DISCOVERY Children's Museum is a nonprofit children’s museum in Las Vegas, Nevada, dedicated to providing children of all abilities, backgrounds, and beliefs, access to fun and exciting STEAM (science, technology, engineering, art, and math) educational experiences. Formerly known as Lied Discovery Children's museum, this , three-story space for learning and play is now located adjacent to The Smith Center in Downtown Las Vegas. The Museum sees roughly 250,000 visitors each year.

The mission of DISCOVERY Children’s Museum is to foster a welcoming, vibrant, and inclusive environment where all are invited to engage in playful and educational experiences that ignite a lifelong love of learning.

History 
The LIED Discovery Children’s Museum was founded by Robin Greenspun and Mark Tratos in 1984. The pair arranged a partnership between the Junior League of Las Vegas and the Allied Arts Council to fund a much-needed nonprofit educational institution in the Las Vegas Valley.

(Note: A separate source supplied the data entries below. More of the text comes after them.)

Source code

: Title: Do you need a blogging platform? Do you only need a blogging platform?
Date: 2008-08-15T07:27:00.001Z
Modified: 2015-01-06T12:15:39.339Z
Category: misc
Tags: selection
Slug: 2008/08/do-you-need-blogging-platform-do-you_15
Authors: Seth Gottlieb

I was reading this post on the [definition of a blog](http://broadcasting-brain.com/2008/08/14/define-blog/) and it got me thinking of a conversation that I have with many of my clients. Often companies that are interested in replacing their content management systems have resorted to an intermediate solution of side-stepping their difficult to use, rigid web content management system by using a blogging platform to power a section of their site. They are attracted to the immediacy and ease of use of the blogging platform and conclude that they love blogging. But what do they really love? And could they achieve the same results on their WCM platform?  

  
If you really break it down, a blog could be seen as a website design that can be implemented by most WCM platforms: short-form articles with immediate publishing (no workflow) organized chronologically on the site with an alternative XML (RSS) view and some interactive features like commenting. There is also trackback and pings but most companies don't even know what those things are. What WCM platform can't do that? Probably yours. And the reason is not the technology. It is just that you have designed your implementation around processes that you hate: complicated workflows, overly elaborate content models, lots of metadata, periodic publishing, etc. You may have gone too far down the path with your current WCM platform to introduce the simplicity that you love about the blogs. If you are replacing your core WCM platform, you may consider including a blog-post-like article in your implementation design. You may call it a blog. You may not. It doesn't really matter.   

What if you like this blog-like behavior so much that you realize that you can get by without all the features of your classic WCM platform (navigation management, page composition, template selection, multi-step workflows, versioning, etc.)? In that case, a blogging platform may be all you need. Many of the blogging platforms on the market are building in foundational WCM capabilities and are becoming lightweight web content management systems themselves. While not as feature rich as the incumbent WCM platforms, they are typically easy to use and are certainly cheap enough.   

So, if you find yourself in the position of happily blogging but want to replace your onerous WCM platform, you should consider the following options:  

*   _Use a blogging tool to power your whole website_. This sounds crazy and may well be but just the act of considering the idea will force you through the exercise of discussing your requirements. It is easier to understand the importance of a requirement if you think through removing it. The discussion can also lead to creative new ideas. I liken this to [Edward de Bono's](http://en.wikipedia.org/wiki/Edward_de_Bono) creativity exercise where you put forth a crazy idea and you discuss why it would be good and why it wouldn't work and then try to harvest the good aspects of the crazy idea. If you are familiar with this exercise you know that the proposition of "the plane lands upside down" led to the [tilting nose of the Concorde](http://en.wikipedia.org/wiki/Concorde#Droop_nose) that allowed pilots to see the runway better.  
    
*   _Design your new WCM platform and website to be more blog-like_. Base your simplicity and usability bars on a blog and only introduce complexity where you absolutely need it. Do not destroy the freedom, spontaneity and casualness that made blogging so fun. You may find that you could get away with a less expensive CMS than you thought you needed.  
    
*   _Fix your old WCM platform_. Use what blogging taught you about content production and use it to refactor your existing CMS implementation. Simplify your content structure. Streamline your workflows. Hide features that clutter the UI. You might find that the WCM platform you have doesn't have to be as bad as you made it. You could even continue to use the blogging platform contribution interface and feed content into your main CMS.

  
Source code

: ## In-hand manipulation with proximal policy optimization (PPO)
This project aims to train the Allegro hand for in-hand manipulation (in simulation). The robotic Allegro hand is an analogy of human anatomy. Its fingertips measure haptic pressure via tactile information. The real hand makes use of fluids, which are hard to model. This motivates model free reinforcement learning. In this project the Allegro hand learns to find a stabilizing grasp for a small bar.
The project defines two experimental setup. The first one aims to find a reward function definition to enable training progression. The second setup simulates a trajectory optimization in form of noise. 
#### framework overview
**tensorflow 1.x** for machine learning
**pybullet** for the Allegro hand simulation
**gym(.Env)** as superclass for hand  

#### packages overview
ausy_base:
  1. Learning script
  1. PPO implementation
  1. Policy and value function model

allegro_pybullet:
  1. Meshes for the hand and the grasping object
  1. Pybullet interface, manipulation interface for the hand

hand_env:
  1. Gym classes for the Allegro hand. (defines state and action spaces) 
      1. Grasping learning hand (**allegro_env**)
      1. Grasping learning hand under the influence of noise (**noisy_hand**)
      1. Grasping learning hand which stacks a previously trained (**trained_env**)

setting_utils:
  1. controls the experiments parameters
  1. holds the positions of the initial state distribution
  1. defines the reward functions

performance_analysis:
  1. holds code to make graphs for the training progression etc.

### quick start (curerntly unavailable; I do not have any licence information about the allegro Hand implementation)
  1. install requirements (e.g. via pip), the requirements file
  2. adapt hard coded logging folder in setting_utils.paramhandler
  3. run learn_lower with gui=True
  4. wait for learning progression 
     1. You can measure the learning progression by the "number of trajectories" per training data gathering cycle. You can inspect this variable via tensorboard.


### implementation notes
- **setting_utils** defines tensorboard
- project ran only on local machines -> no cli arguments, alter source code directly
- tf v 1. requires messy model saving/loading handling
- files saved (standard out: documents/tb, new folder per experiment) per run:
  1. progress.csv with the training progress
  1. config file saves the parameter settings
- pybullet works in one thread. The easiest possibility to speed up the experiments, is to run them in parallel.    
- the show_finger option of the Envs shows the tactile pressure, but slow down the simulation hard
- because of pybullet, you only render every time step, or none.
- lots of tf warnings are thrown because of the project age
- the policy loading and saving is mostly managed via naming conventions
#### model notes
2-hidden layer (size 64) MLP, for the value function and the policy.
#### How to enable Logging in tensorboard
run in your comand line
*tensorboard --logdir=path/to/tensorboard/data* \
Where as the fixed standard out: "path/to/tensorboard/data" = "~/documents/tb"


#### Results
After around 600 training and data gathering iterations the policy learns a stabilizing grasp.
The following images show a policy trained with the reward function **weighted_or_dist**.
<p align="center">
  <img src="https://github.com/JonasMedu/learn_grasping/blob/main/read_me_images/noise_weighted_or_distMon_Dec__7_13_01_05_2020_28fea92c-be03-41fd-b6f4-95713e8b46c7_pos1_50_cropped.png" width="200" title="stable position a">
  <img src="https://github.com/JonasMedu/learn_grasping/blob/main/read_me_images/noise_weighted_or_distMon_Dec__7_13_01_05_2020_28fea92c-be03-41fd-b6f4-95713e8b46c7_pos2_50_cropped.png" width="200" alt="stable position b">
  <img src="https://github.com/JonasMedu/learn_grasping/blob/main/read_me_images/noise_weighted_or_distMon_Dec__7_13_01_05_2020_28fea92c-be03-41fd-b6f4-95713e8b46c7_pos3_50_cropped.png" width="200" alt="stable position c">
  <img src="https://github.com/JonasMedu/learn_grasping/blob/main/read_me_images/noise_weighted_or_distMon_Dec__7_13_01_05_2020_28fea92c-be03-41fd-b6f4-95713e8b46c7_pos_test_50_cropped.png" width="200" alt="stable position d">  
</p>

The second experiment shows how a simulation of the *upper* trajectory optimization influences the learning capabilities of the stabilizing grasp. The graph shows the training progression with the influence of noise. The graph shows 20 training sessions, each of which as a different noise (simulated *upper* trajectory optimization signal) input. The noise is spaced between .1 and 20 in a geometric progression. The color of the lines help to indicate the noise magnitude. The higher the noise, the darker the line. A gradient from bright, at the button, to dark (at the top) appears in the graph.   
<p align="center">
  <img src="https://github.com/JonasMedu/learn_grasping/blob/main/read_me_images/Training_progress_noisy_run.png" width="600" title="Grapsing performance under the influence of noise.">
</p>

In 1985, a bond issued to authorize the building of the Las Vegas-Clark County Library and Lied Discovery Children’s Museum, which opened its doors on September 9, 1990.

Relocation 
In 2010 the museum announced plans to construct and occupy a new home and larger home in Symphony Park. The total for the Donald W. Reynolds Discovery Center project was $50 million. In August 2010, the Donald W. Reynolds Foundation announced a gift to The Smith Center to pay for the completion of its block in Symphony Park. $43 million of that gift was used to build the Donald W. Reynolds Discovery Center. The museum raised the remaining $7 million needed to complete the project. The new museum opened on March 9, 2013.

Exhibits 
The Summit: A three story, adventure-filled tower with interactive science exhibits on every floor, along with climbing and sliding structures that make it a physically challenging and mentally stimulating.

DISCOVERY Lab: It doesn’t get more hands-on than this. The Discovery Lab is an innovative maker space where kids can get creative, imagine, build, take risks, and feel free to make mistakes and learn from them.

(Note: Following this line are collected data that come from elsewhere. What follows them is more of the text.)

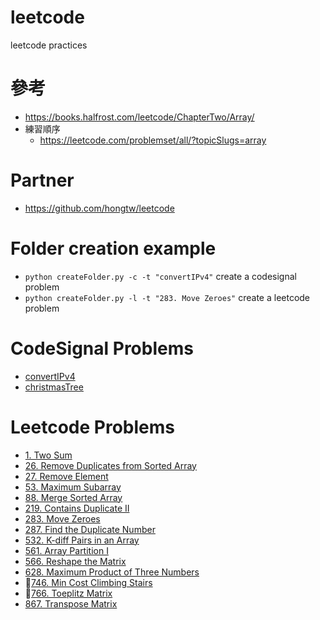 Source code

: # leetcode
leetcode practices

# 參考
- https://books.halfrost.com/leetcode/ChapterTwo/Array/
- 練習順序
    - https://leetcode.com/problemset/all/?topicSlugs=array

# Partner
- https://github.com/hongtw/leetcode

# Folder creation example
- `python createFolder.py -c -t "convertIPv4"` create a codesignal problem
- `python createFolder.py -l -t "283. Move Zeroes"` create a leetcode problem

# CodeSignal Problems
- [convertIPv4](codesignal/convertIPv4/convertIPv4.go)
- [christmasTree](codesignal/christmasTree/christmasTree.go)

# Leetcode Problems
- [1. Two Sum](problems/0001.TwoSum.go)
- [26. Remove Duplicates from Sorted Array](problems/0026.RemoveDuplicatesFromSortedArray.go)
- [27. Remove Element](problems/0027.RemoveElement.go)
- [53. Maximum Subarray](problems/0053.MaximumSubarray.go)
- [88. Merge Sorted Array](problems/0088.MergeSortedArray.go)
- [219. Contains Duplicate II](problems/219.ContainsDuplicateII.go)
- [283. Move Zeroes](leetcode/problems/0283.MoveZeroes/0283.MoveZeroes.go)
- [287. Find the Duplicate Number](leetcode/problems/0287.FindtheDuplicateNumber/0287.FindtheDuplicateNumber.go)
- [532. K-diff Pairs in an Array](leetcode/problems/0532.KdiffPairsinanArray/0532.KdiffPairsinanArray.go)
- [561. Array Partition I](leetcode/problems/0561.ArrayPartitionI/0561.ArrayPartitionI.go)
- [566. Reshape the Matrix](leetcode/problems/0566.ReshapetheMatrix/0566.ReshapetheMatrix.go)
- [628. Maximum Product of Three Numbers](leetcode/problems/0628.MaximumProductofThreeNumbers/0628.MaximumProductofThreeNumbers.go)
- 👀[746. Min Cost Climbing Stairs](leetcode/problems/0746.MinCostClimbingStairs/0746.MinCostClimbingStairs.go)
- 👀[766. Toeplitz Matrix](leetcode/problems/0746.MinCostClimbingStairs/0746.MinCostClimbingStairs.go)
- [867. Transpose Matrix](leetcode/problems/0867.TransposeMatrix/0867.TransposeMatrix.go)
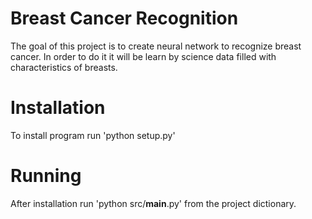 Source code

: # Breast Cancer Recognition
The goal of this project is to create neural network to recognize breast cancer. In order to do it it will be learn by science data filled with characteristics of breasts.

# Installation
To install program run 'python setup.py'

# Running
After installation run 'python src/__main__.py' from the project dictionary.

Patents Pending: Budding engineers will love this lab-like environment that’s all about using experimentation, invention, problem solving and tinkering to solve design and engineering challenges.

Toddler Town: A unique, hands-on learning environment designed especially for the endlessly curious, imaginative and always-learning under-5 set.

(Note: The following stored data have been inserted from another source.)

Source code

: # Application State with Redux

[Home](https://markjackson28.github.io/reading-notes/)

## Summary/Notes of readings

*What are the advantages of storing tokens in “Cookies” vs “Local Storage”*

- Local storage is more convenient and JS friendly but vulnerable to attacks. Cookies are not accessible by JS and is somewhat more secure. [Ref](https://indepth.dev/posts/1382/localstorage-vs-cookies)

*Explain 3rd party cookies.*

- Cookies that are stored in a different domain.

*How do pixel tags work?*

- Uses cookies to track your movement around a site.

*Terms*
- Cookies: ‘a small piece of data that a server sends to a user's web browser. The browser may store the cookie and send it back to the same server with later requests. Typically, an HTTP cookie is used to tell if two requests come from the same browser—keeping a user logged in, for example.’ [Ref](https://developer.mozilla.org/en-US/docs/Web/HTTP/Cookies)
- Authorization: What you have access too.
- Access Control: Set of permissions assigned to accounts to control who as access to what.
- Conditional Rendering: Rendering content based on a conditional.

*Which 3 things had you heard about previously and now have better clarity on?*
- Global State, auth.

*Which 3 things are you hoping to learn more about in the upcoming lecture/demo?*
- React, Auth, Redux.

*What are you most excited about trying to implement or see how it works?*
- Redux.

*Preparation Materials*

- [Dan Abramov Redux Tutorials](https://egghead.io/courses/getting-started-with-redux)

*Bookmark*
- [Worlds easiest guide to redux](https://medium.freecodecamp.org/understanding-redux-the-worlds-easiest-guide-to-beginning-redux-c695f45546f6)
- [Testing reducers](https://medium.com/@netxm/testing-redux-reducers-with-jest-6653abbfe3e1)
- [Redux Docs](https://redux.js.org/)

Water World: Water is precious and powerful. Here kids might get a little wet, but it’s all in the process of learning all about the wonder of water.

Fantasy Festival: A feast for every child’s imagination, Fantasy Festival features stage sets, costumes and interactive displays that will have the kids entertaining you for a change.

Young At Art: This is a whimsical, wonderful environment where naturally-artistic kids can explore the “language” of art and spark their creativity at different “creative stations” featuring a variety of artistic mediums.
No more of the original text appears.